Irish and visiting speakers at yesterday’s ‘Managing Price Volatility in the Irish Dairy Sector’ conference in Cork Institute of Technology agreed that farmers were sporadically being placed under severe income pressure by the dislocation between the long dairy farm production cycle — sometimes up to 18 months — and the eventual cash return from dairy products.
In this context, Agriculture Minister Simon Coveney said the days of relying on CAP and other European interventionist market measures was a thing of the past. Farmers, he said, are likely to be required to become more and more independently funded in the years ahead. In terms of managing volatility, this will mean that dairy farmers who want milk price stability will have to sign up to price hedging mechanisms offered by private sector financial institutions.
CIT lecturer Dr Declan O’Connor said: “The Department of Agriculture has made it clear that we can no longer rely on the tools that existed in the past.
“In future, EU market support tools will only be used purely for crisis management. There is an education deficit about the markets. These markets need to be supported or they will wither and die.

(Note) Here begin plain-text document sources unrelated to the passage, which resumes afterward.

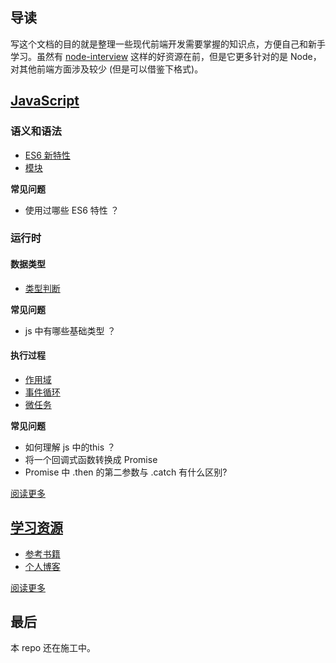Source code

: ## 导读
写这个文档的目的就是整理一些现代前端开发需要掌握的知识点，方便自己和新手学习。虽然有 [node-interview](https://github.com/ElemeFE/node-interview/tree/master/sections/zh-cn) 这样的好资源在前，但是它更多针对的是 Node，对其他前端方面涉及较少 (但是可以借鉴下格式)。


## [JavaScript](/sections/common.md)

### 语义和语法
* [ES6 新特性](/sections/common.md#es6)
* [模块](/sections/module.md)

**常见问题**

* 使用过哪些 ES6 特性 ？


### 运行时

#### 数据类型
* [类型判断](/sections/common.md#类型判断)


**常见问题**

* js 中有哪些基础类型 ？


#### 执行过程
* [作用域](/sections/common.md#作用域)
* [事件循环]()
* [微任务]()

**常见问题**

* 如何理解 js 中的this ？
* 将一个回调式函数转换成 Promise 
* Promise 中 .then 的第二参数与 .catch 有什么区别?

[阅读更多](/sections/common.md)


## [学习资源](/sections/resources.md)

* [参考书籍](/sections/resources.md#书籍)
* [个人博客](/sections/resources.md#个人博客)

[阅读更多](/sections/resources.md)

## 最后

本 repo 还在施工中。
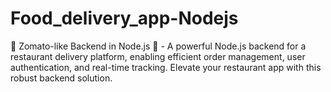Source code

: # Food_delivery_app-Nodejs

🍔 Zomato-like Backend in Node.js 🚀 - A powerful Node.js backend for a restaurant delivery platform, enabling efficient order management, user authentication, and real-time tracking. 
Elevate your restaurant app with this robust backend solution.

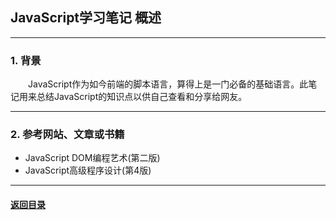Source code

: ## JavaScript学习笔记 概述
---
### 1. 背景

&emsp;&emsp;JavaScript作为如今前端的脚本语言，算得上是一门必备的基础语言。此笔记用来总结JavaScript的知识点以供自己查看和分享给网友。

---
### 2. 参考网站、文章或书籍

+ JavaScript DOM编程艺术(第二版)
+ JavaScript高级程序设计(第4版)
---

#### [返回目录](./)
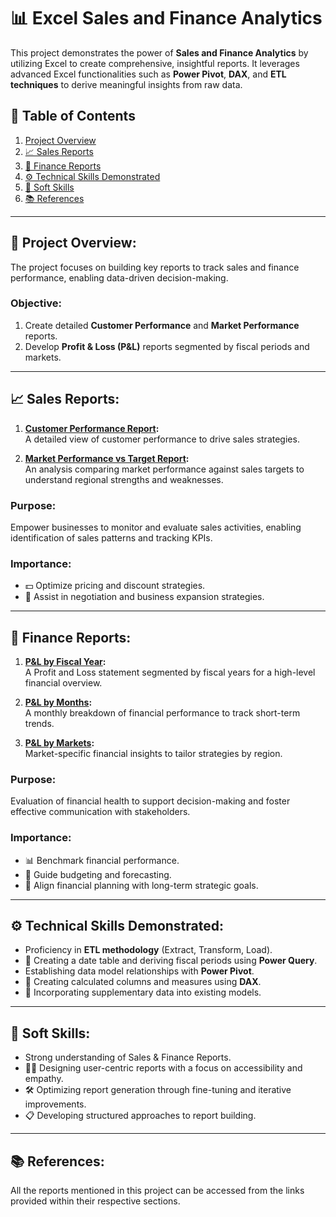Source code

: 
# 📊 Excel Sales and Finance Analytics

This project demonstrates the power of **Sales and Finance Analytics** by utilizing Excel to create comprehensive, insightful reports. It leverages advanced Excel functionalities such as **Power Pivot**, **DAX**, and **ETL techniques** to derive meaningful insights from raw data.

## 📑 Table of Contents
1. [Project Overview](#project-overview)
2. [📈 Sales Reports](#sales-reports)
3. [💼 Finance Reports](#finance-reports)
4. [⚙️ Technical Skills Demonstrated](#technical-skills-demonstrated)
5. [🌟 Soft Skills](#soft-skills)
6. [📚 References](#references)

---

## 🎯 Project Overview:
The project focuses on building key reports to track sales and finance performance, enabling data-driven decision-making.

### Objective:
1. Create detailed **Customer Performance** and **Market Performance** reports.
2. Develop **Profit & Loss (P&L)** reports segmented by fiscal periods and markets.

---

## 📈 Sales Reports:

1. **[Customer Performance Report](https://github.com/aiprasadk/Excel-Sales-Analytics/blob/main/Customer%20Performance%20Report.pdf):**  
   A detailed view of customer performance to drive sales strategies.

2. **[Market Performance vs Target Report](https://github.com/aiprasadk/Excel-Sales-Analytics/blob/main/Market%20Performance%20vs%20Target%20Report.pdf):**  
   An analysis comparing market performance against sales targets to understand regional strengths and weaknesses.

### Purpose:
Empower businesses to monitor and evaluate sales activities, enabling identification of sales patterns and tracking KPIs.

### Importance:
- 💵 Optimize pricing and discount strategies.
- 🤝 Assist in negotiation and business expansion strategies.

---

## 💼 Finance Reports:

1. **[P&L by Fiscal Year](https://github.com/aiprasadk/Excel-Sales-Analytics/blob/main/P%26L%20Statement%20by%20Fiscal%20Year.pdf):**  
   A Profit and Loss statement segmented by fiscal years for a high-level financial overview.

2. **[P&L by Months](https://github.com/aiprasadk/Excel-Sales-Analytics/blob/main/P%26L%20Statement%20by%20Months.pdf):**  
   A monthly breakdown of financial performance to track short-term trends.

3. **[P&L by Markets](https://github.com/aiprasadk/Excel-Sales-Analytics/blob/main/P%26L%20Statement%20by%20Markets.pdf):**  
   Market-specific financial insights to tailor strategies by region.

### Purpose:
Evaluation of financial health to support decision-making and foster effective communication with stakeholders.

### Importance:
- 📊 Benchmark financial performance.
- 📅 Guide budgeting and forecasting.
- 🎯 Align financial planning with long-term strategic goals.

---

## ⚙️ Technical Skills Demonstrated:
- Proficiency in **ETL methodology** (Extract, Transform, Load).
- 📅 Creating a date table and deriving fiscal periods using **Power Query**.
- Establishing data model relationships with **Power Pivot**.
- 🧮 Creating calculated columns and measures using **DAX**.
- 📂 Incorporating supplementary data into existing models.

---

## 🌟 Soft Skills:
- Strong understanding of Sales & Finance Reports.
- 🧑‍💻 Designing user-centric reports with a focus on accessibility and empathy.
- 🛠️ Optimizing report generation through fine-tuning and iterative improvements.
- 📋 Developing structured approaches to report building.

---

## 📚 References:
All the reports mentioned in this project can be accessed from the links provided within their respective sections.
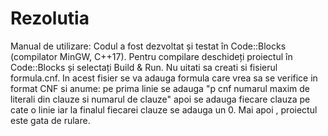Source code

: # Rezolutia
Manual de utilizare:
Codul a fost dezvoltat și testat în Code::Blocks (compilator MinGW, C++17). Pentru compilare deschideți proiectul în Code::Blocks și selectați Build & Run.
Nu uitati sa creati si fisierul formula.cnf. In acest fisier se va adauga formula care vrea sa se verifice in format CNF si anume: pe prima linie se adauga "p cnf numarul maxim de literali din clauze si numarul de clauze"
apoi se adauga fiecare clauza pe cate o linie iar la finalul fiecarei clauze se adauga un 0.
Mai apoi , proiectul este gata de rulare.
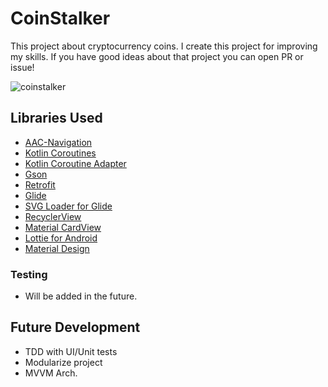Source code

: # CoinStalker
This project about cryptocurrency coins. I create this project for improving my skills. If you have good ideas about that project you can open PR or issue!

![coinstalker](https://user-images.githubusercontent.com/22769589/50541103-6ac52c80-0baf-11e9-821e-6f57f15d4862.png)
## Libraries Used
  
 - [AAC-Navigation](https://developer.android.com/topic/libraries/architecture/navigation/)
 - [Kotlin Coroutines](https://github.com/Kotlin/kotlinx.coroutines)
 - [Kotlin Coroutine Adapter](https://github.com/JakeWharton/retrofit2-kotlin-coroutines-adapter)
 - [Gson](https://github.com/google/gson)
 - [Retrofit](https://square.github.io/retrofit/)
 - [Glide](https://github.com/bumptech/glide)
 - [SVG Loader for Glide](https://github.com/2coffees1team/GlideToVectorYou)
 - [RecyclerView](https://developer.android.com/guide/topics/ui/layout/recyclerview)
 - [Material CardView](https://material.io/develop/android/components/material-card-view/)
 - [Lottie for Android](https://github.com/airbnb/lottie-android)
 - [Material Design](https://material.io/develop/android/docs/getting-started/)
 
### Testing
 - Will be added in the future.

## Future Development

 - TDD with UI/Unit tests
 - Modularize project
 - MVVM Arch.
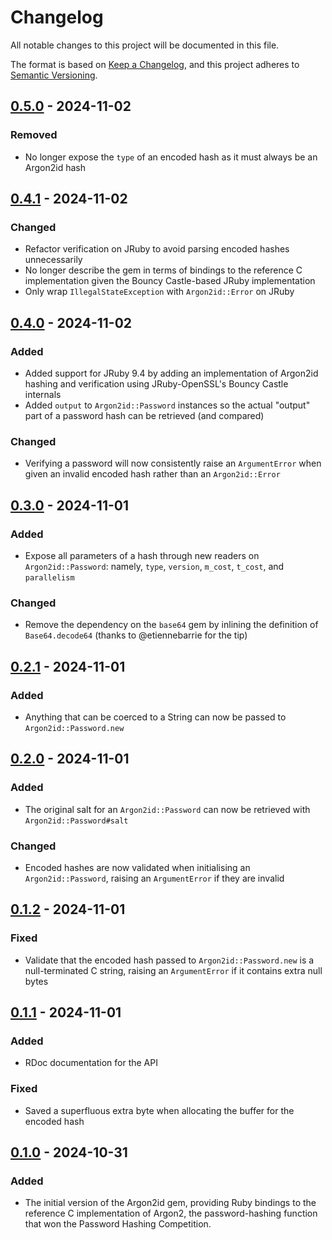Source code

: # Changelog

All notable changes to this project will be documented in this file.

The format is based on [Keep a Changelog](https://keepachangelog.com/en/1.1.0/),
and this project adheres to [Semantic Versioning](https://semver.org/spec/v2.0.0.html).

## [0.5.0] - 2024-11-02

### Removed

- No longer expose the `type` of an encoded hash as it must always be an
  Argon2id hash

## [0.4.1] - 2024-11-02

### Changed

- Refactor verification on JRuby to avoid parsing encoded hashes unnecessarily
- No longer describe the gem in terms of bindings to the reference C
  implementation given the Bouncy Castle-based JRuby implementation
- Only wrap `IllegalStateException` with `Argon2id::Error` on JRuby

## [0.4.0] - 2024-11-02

### Added

- Added support for JRuby 9.4 by adding an implementation of Argon2id hashing
  and verification using JRuby-OpenSSL's Bouncy Castle internals
- Added `output` to `Argon2id::Password` instances so the actual "output" part
  of a password hash can be retrieved (and compared)

### Changed

- Verifying a password will now consistently raise an `ArgumentError` when
  given an invalid encoded hash rather than an `Argon2id::Error`

## [0.3.0] - 2024-11-01

### Added

- Expose all parameters of a hash through new readers on `Argon2id::Password`:
  namely, `type`, `version`, `m_cost`, `t_cost`, and `parallelism`

### Changed

- Remove the dependency on the `base64` gem by inlining the definition of
  `Base64.decode64` (thanks to @etiennebarrie for the tip)

## [0.2.1] - 2024-11-01

### Added

- Anything that can be coerced to a String can now be passed to
  `Argon2id::Password.new`

## [0.2.0] - 2024-11-01

### Added

- The original salt for an `Argon2id::Password` can now be retrieved with
  `Argon2id::Password#salt`

### Changed

- Encoded hashes are now validated when initialising an `Argon2id::Password`,
  raising an `ArgumentError` if they are invalid

## [0.1.2] - 2024-11-01

### Fixed

- Validate that the encoded hash passed to `Argon2id::Password.new` is a
  null-terminated C string, raising an `ArgumentError` if it contains extra null
  bytes

## [0.1.1] - 2024-11-01

### Added

- RDoc documentation for the API

### Fixed

- Saved a superfluous extra byte when allocating the buffer for the encoded
  hash

## [0.1.0] - 2024-10-31

### Added

- The initial version of the Argon2id gem, providing Ruby bindings to the
  reference C implementation of Argon2, the password-hashing function that won
  the Password Hashing Competition.

[0.5.0]: https://github.com/mudge/argon2id/releases/tag/v0.5.0
[0.4.1]: https://github.com/mudge/argon2id/releases/tag/v0.4.1
[0.4.0]: https://github.com/mudge/argon2id/releases/tag/v0.4.0
[0.3.0]: https://github.com/mudge/argon2id/releases/tag/v0.3.0
[0.2.1]: https://github.com/mudge/argon2id/releases/tag/v0.2.1
[0.2.0]: https://github.com/mudge/argon2id/releases/tag/v0.2.0
[0.1.2]: https://github.com/mudge/argon2id/releases/tag/v0.1.2
[0.1.1]: https://github.com/mudge/argon2id/releases/tag/v0.1.1
[0.1.0]: https://github.com/mudge/argon2id/releases/tag/v0.1.0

“Another big issue is the long production cycle in dairy, the relationship between the farmer’s initial cost inputs and the dairy product making its way onto a consumer’s plate. It can take up to 18 months for the farm product to be turned into cash. We will also have to look at another way to manage the milk price.”
Other speakers at yesterday’s conference included Professor Andrew Novakovic of Cornell University, US; Charlie Hyland of US financier FC Stone; David Zaslavsky of Mead Johnson Nutrition; Teagasc director Professor Gerry Boyle, and Teagasc analysts Dr Kevin Hanrahan and Trevor Donnellan.